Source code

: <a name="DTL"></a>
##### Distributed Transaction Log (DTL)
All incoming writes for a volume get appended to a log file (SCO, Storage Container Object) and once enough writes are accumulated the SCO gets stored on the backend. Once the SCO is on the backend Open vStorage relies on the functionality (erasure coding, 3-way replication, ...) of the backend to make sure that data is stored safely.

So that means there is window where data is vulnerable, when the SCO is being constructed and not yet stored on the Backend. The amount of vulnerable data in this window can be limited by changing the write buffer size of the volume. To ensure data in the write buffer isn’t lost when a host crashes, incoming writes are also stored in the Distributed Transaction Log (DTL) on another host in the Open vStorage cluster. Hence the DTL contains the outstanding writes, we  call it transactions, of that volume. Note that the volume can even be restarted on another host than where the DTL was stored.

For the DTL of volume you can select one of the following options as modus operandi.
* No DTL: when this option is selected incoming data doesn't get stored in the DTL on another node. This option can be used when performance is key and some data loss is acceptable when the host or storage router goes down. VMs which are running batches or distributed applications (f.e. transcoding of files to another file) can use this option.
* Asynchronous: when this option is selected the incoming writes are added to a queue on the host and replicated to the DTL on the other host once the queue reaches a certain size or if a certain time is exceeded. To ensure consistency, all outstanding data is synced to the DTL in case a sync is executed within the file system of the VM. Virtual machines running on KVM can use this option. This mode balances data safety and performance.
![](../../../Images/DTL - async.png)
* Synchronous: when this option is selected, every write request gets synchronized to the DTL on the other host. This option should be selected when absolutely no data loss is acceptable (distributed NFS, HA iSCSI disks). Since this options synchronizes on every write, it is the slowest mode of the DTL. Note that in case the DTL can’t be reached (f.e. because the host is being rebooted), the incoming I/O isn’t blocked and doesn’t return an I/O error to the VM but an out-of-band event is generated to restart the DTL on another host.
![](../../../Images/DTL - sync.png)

________

#### Required work:
Gather each line of the listing that holds the string "Images".

#### Task output:
![](../../../Images/DTL - async.png)
![](../../../Images/DTL - sync.png)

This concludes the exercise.